As one student glanced over and saw me watching they asked, “Can we talk about this?”My students routinely bring things to the group to discuss. It stems from a practice we do each morning where students have time to talk in small groups about things they are thinking about. Sometimes students bring topics to the discussions and sometimes I do.Well, on this day students felt the need to talk about the sign and didn’t want to wait until the next morning.

We gathered and I put the sign under the document camera. I asked the students to discuss what they noticed.
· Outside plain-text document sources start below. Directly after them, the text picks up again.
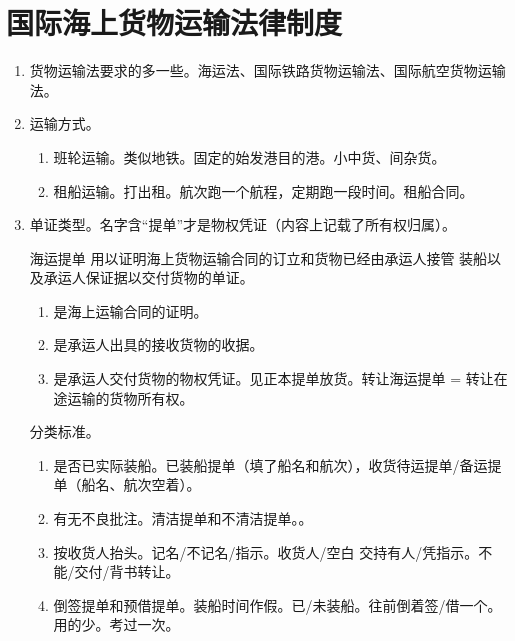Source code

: \section{国际海上货物运输法律制度}
\begin{enumerate}
  \item 货物运输法要求的多一些。海运法、国际铁路货物运输法、国际航空货物运输法。
  \item 运输方式。
        \begin{enumerate}
          \item 班轮运输。类似地铁。固定的始发港目的港。小中货、间杂货。
          \item 租船运输。打出租。航次跑一个航程，定期跑一段时间。租船合同。
        \end{enumerate}
  \item 单证类型。名字含“提单”才是物权凭证（内容上记载了所有权归属）。
        \begin{kk}{海运提单}
          用以证明海上货物运输合同的订立和货物已经由承运人接管 \hz 装船以及承运人保证据以交付货物的单证。
          \begin{enumerate}
            \item 是海上运输合同的证明。
            \item 是承运人出具的接收货物的收据。
            \item 是承运人交付货物的物权凭证。见正本提单放货。转让海运提单 = 转让在途运输的货物所有权。
          \end{enumerate}
          \tcblower
          分类标准。
          \begin{enumerate}
            \item 是否已实际装船。已装船提单（填了船名和航次），收货待运提单/备运提单（船名、航次空着）。
            \item 有无不良批注。清洁提单和不清洁提单。。
            \item 按收货人抬头。记名/不记名/指示。收货人/空白 \hz 交持有人/凭指示。不能/交付/背书转让。
            \item 倒签提单和预借提单。装船时间作假。已/未装船。往前倒着签/借一个。用的少。考过一次。
          \end{enumerate}
        \end{kk}


\end{enumerate}
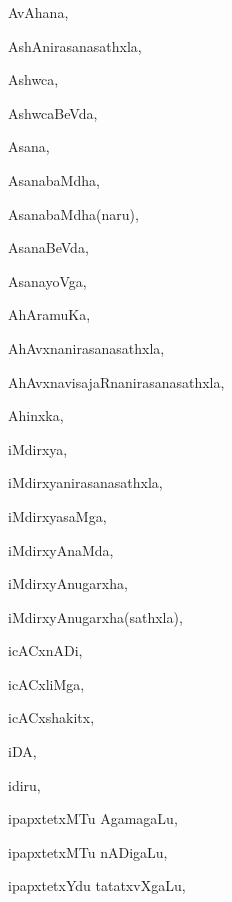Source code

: \begin{multicols}{3}
{\noindent
{AvAhana}, \pageref{AvAhana}

\noindent
{AshAnirasanasathxla}, \pageref{AshAnirasanasathxla}

\noindent
{Ashwca}, \pageref{Ashwca}

\noindent
{AshwcaBeVda}, \pageref{AshwcaBeVda}

\noindent
{Asana}, \pageref{Asana}

\noindent
{AsanabaMdha}, \pageref{AsanabaMdha}

\noindent
{AsanabaMdha(naru)}, \pageref{AsanabaMdha(naru)}

\noindent
{AsanaBeVda}, \pageref{AsanaBeVda}

\noindent
{AsanayoVga}, \pageref{AsanayoVga}

\noindent
{AhAramuKa}, \pageref{AhAramuKa}

\noindent
{AhAvxnanirasanasathxla}, \pageref{AhAvxnanirasanasathxla}

\noindent
{AhAvxnavisajaRnanirasanasathxla}, \pageref{AhAvxnavisajaRnanirasanasathxla}

\noindent
{Ahinxka}, \pageref{Ahinxka}

\bigskip
\noindent
{}
\smallskip

\noindent
{iMdirxya}, \pageref{iMdirxya}

\noindent
{iMdirxyanirasanasathxla}, \pageref{iMdirxyanirasanasathxla}

\noindent
{iMdirxyasaMga}, \pageref{iMdirxyasaMga}

\noindent
{iMdirxyAnaMda}, \pageref{iMdirxyAnaMda}

\noindent
{iMdirxyAnugarxha}, \pageref{iMdirxyAnugarxha}

\noindent
{iMdirxyAnugarxha(sathxla)}, \pageref{iMdirxyAnugarxha(sathxla)}

\noindent
{icACxnADi}, \pageref{icACxnADi}

\noindent
{icACxliMga}, \pageref{icACxliMga}

\noindent
{icACxshakitx}, \pageref{icACxshakitx}

\noindent
{iDA}, \pageref{iDA}

\noindent
{idiru}, \pageref{idiru}

\noindent
{ipapxtetxMTu AgamagaLu}, \pageref{ipapxtetxMTu AgamagaLu}

\noindent
{ipapxtetxMTu nADigaLu}, \pageref{ipapxtetxMTu nADigaLu}

\noindent
{ipapxtetxYdu tatatxvXgaLu}, \pageref{ipapxtetxYdu tatatxvXgaLu}

}
\end{multicols}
Right away students pulled out the words, “cool”, and  “girl and boy stuff”.  As they began to question one another and share their thoughts it didn’t take long for the conversation to move to books as a way to make sense of what they were thinking.
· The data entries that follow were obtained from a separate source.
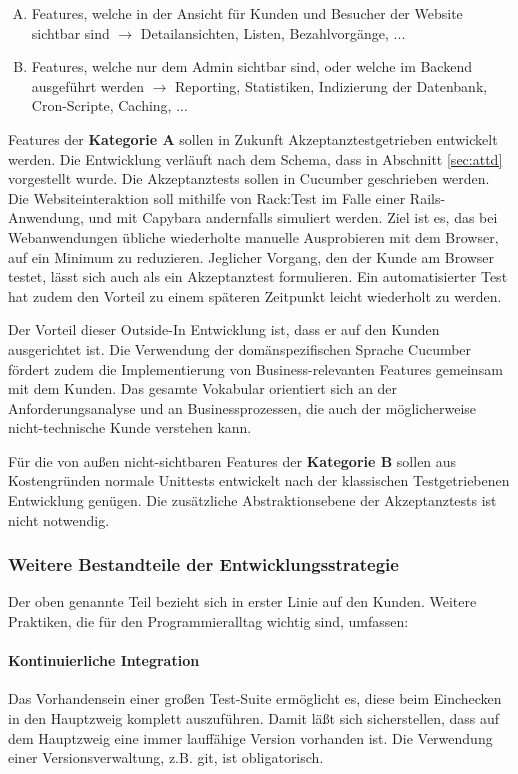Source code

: \begin{enumerate}[A.]
 
 \item Features, welche in der Ansicht für Kunden und Besucher der Website sichtbar sind $\to$ Detailansichten, Listen, Bezahlvorgänge, ...
 \item Features, welche nur dem Admin sichtbar sind, oder welche im Backend ausgeführt werden $\to$ Reporting, Statistiken, Indizierung der Datenbank, Cron-Scripte, Caching, ...
\end{enumerate}

Features der \textbf{Kategorie A} sollen in Zukunft Akzeptanztestgetrieben entwickelt werden. Die Entwicklung verläuft nach dem Schema, dass in Abschnitt \ref{sec:attd} vorgestellt wurde. Die Akzeptanztests sollen in Cucumber geschrieben werden. Die Websiteinteraktion soll mithilfe von Rack:Test im Falle einer Rails-Anwendung, und mit Capybara andernfalls simuliert werden.
Ziel ist es, das bei Webanwendungen übliche wiederholte manuelle Ausprobieren mit dem Browser, auf ein Minimum zu reduzieren. Jeglicher Vorgang, den der Kunde am Browser testet, lässt sich auch als ein Akzeptanztest formulieren. Ein automatisierter Test hat zudem den Vorteil zu einem späteren Zeitpunkt leicht wiederholt zu werden. 

Der Vorteil dieser Outside-In Entwicklung ist, dass er auf den Kunden ausgerichtet ist. Die Verwendung der domänspezifischen Sprache Cucumber fördert zudem die Implementierung von Business-relevanten Features gemeinsam mit dem Kunden. Das gesamte Vokabular orientiert sich an der Anforderungsanalyse und an Businessprozessen, die auch der möglicherweise nicht-technische Kunde verstehen kann.

Für die von außen nicht-sichtbaren Features der \textbf{Kategorie B} sollen aus Kostengründen normale Unittests entwickelt nach der klassischen Testgetriebenen Entwicklung genügen. Die zusätzliche Abstraktionsebene der Akzeptanztests ist nicht notwendig.

\subsubsection{Weitere Bestandteile der Entwicklungsstrategie}

Der oben genannte Teil bezieht sich in erster Linie auf den Kunden. Weitere Praktiken, die für den Programmieralltag wichtig sind, umfassen:

\paragraph{Kontinuierliche Integration} Das Vorhandensein einer großen Test-Suite ermöglicht es, diese beim Einchecken in den Hauptzweig komplett auszuführen. Damit läßt sich sicherstellen, dass auf dem Hauptzweig eine immer lauffähige Version vorhanden ist. Die Verwendung einer Versionsverwaltung, z.B. git, ist obligatorisch.

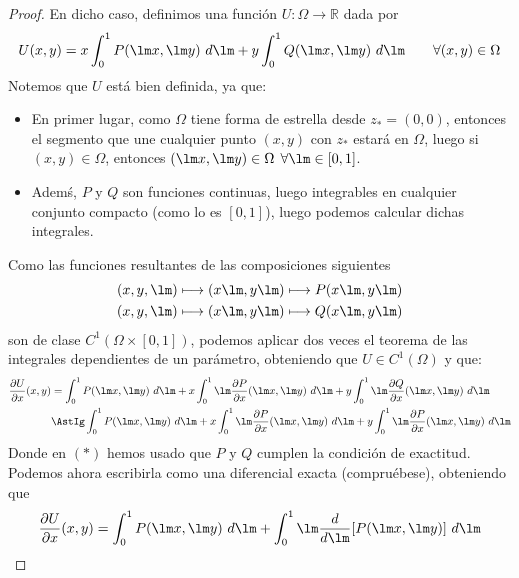 \begin{teo}
\begin{proof}
        En dicho caso, definimos una función $U:\Omega\rightarrow\mathbb{R}$ dada por
        \begin{equation*}
            U(x,y) = x\int_{0}^{1} P(\lm x,\lm y)~d\lm + y\int_{0}^{1} Q(\lm x,\lm y)~d\lm  \qquad \forall (x,y)\in \Omega
        \end{equation*}
        Notemos que $U$ está bien definida, ya que: 
        \begin{itemize}
            \item En primer lugar, como $\Omega$ tiene forma de estrella desde $z_\ast = (0,0)$, entonces el segmento que une cualquier punto $(x,y)$ con $z_\ast$ estará en $\Omega$, luego si $(x,y)\in \Omega$, entonces $(\lm x,\lm y)\in \Omega$ $\forall \lm\in [0,1]$.
            \item Ademś, $P$ y $Q$ son funciones continuas, luego integrables en cualquier conjunto compacto (como lo es $[0,1]$), luego podemos calcular dichas integrales.
        \end{itemize}
        Como las funciones resultantes de las composiciones siguientes
        \begin{gather*}
            (x,y,\lm) \longmapsto (x\lm, y\lm) \longmapsto P(x\lm, y\lm) \\
            (x,y,\lm) \longmapsto (x\lm, y\lm) \longmapsto Q(x\lm, y\lm) 
        \end{gather*}
        son de clase $C^1(\Omega\times [0,1])$, podemos aplicar dos veces el teorema de las integrales dependientes de un parámetro, obteniendo que $U\in C^1(\Omega)$ y que:
        \begin{align*}
            \dfrac{\partial U}{\partial x}(x,y) &= \int_{0}^{1} P(\lm x,\lm y)~d\lm  + x\int_{0}^{1} \lm \dfrac{\partial P}{\partial x}(\lm x,\lm y)~d\lm  + y\int_{0}^{1} \lm\dfrac{\partial Q}{\partial x}(\lm x,\lm y)~d\lm  \\
                                                &\AstIg \int_{0}^{1} P(\lm x,\lm y)~d\lm  + x\int_{0}^{1} \lm \dfrac{\partial P}{\partial x}(\lm x,\lm y)~d\lm  + y\int_{0}^{1} \lm\dfrac{\partial P}{\partial x}(\lm x,\lm y)~d\lm  
        \end{align*}
        Donde en $(\ast)$ hemos usado que $P$ y $Q$ cumplen la condición de exactitud. Podemos ahora escribirla como una diferencial exacta (compruébese), obteniendo que
        \begin{equation*}
            \dfrac{\partial U}{\partial x}(x,y) = \int_{0}^{1} P(\lm x,\lm y)~d\lm  + \int_{0}^{1} \lm\dfrac{d}{d\lm}[P(\lm x,\lm y)]~d\lm 
        \end{equation*}

\end{proof}
\end{teo}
Students said things like, “Remember when we read about Oliver and he didn’t do things boys were “supposed” to do? and “What about Jessie and how he liked things that sparkled?” One student even said, “Where do you think they would sign-up on this sign? Would Jessie have to be under the girl stuff because girls are supposed to like things that sparkle?”
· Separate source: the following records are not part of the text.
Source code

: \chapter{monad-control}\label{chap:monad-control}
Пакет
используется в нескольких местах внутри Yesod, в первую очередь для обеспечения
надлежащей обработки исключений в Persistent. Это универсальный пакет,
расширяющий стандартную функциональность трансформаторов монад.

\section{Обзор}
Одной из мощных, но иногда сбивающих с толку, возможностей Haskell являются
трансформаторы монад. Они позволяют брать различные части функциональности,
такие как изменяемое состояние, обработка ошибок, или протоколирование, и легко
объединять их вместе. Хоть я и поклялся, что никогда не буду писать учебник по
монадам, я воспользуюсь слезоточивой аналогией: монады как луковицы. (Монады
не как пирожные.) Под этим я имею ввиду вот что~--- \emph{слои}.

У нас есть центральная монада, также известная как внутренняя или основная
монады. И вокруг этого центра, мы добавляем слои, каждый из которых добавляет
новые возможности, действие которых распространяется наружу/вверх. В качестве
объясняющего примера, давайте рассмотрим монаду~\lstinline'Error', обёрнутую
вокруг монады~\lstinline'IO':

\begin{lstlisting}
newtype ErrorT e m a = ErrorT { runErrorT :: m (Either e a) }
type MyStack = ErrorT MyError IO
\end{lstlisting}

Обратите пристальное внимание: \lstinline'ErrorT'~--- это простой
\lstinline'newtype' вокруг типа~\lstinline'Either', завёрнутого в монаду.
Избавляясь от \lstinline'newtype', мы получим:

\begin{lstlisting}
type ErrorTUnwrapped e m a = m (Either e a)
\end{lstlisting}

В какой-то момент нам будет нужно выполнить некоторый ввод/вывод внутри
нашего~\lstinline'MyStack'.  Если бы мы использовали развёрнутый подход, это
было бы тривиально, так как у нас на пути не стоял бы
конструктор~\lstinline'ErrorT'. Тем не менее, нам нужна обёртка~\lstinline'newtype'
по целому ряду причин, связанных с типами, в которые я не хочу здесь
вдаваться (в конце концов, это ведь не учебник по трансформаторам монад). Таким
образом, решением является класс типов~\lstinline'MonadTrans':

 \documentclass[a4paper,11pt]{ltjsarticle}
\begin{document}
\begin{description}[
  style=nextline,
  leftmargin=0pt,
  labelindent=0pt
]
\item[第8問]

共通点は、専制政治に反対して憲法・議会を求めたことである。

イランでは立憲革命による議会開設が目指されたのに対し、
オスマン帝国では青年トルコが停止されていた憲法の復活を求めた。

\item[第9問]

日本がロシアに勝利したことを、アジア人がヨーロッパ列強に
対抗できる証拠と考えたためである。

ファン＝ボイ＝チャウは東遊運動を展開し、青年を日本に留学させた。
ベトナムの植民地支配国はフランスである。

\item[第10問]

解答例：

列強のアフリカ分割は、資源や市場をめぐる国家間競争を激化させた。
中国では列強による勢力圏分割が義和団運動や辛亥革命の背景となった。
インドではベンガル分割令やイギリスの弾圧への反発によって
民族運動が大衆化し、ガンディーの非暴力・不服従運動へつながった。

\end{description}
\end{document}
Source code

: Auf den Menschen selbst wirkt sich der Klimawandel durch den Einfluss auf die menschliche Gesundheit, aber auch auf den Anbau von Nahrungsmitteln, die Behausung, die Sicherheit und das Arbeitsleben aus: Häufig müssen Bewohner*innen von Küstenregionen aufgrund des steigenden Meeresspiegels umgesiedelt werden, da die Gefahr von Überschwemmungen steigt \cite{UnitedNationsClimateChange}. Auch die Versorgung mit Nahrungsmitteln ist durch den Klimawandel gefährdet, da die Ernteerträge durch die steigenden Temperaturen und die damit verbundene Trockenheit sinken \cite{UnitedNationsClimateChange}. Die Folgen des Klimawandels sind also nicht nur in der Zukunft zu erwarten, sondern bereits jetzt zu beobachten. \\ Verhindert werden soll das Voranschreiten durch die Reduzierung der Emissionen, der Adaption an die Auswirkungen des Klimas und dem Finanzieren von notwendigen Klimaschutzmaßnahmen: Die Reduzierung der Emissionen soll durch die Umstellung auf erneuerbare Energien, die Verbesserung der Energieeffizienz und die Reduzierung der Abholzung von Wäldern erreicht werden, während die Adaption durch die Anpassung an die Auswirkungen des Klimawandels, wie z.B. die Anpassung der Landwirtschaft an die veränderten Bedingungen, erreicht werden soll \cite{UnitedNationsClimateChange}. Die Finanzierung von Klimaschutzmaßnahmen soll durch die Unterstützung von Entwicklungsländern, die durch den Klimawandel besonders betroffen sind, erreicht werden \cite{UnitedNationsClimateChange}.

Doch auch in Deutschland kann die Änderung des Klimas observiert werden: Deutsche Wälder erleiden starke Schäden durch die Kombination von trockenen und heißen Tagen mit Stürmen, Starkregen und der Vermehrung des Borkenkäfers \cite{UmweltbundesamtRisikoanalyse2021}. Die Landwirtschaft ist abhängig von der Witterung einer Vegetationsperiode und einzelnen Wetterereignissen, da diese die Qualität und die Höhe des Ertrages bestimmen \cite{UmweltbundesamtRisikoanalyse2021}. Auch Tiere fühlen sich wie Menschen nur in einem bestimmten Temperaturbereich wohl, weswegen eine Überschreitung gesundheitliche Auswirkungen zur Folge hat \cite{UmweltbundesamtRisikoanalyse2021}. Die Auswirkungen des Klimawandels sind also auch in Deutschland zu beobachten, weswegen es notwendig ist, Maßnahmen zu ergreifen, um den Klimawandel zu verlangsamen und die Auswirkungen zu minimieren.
As I stood back and listened I noticed that their evidence to help them support their assertions were based off a few books we had read together that helped us think about gender. Most these books were from a “boy” perspective and experience. These stories helped us think through previous comments and experiences that have been made about “girl things and boy things”. I have to admit, it was so encouraging that they were referencing these stories, characters, and the authors who created these stories but even more obvious to me is that their repertoire of evidence was small. Their evidence was confined to a short list of books.

No one cited real life experiences, commercials, friends, family members or other books outside of our shared experiences that helped them come to their conclusion that the sign didn’t feel right. Students were quick to say that they wished the makers of the sign would have not used “girl and boy”. But the reality for the sign makers and the rest of them is that all around them it is girl and boy. We only have a short list of books that say otherwise and everything else that we read, see, watch, and experience leads us to feel the need to make sure everyone feels included by saying “boy and girl” versus come and create whatever you like to create.

The makers of the sign said that they just wanted everyone to know that it would be cool no matter if you are a boy or girl because they wanted anyone to join. They even said they felt like they needed to say boy stuff because they were girls and they were worried boys would not be interested. There is so much to unpack here and the work never ends. We just need more stories and life experiences to help us think. The conversation ended that day with the class thinking of ideas to recreate the sign and thinking about how indoor recess club could look and operate.

The conversation still continues and has evolved from the sign. A question we will continue to think through as we read books is, “What does this author want us to think about what children (boys and girls) can do and should do?” Most books we read whisper messages to us through characters actions…the question remains what messages are we aware of and not aware of?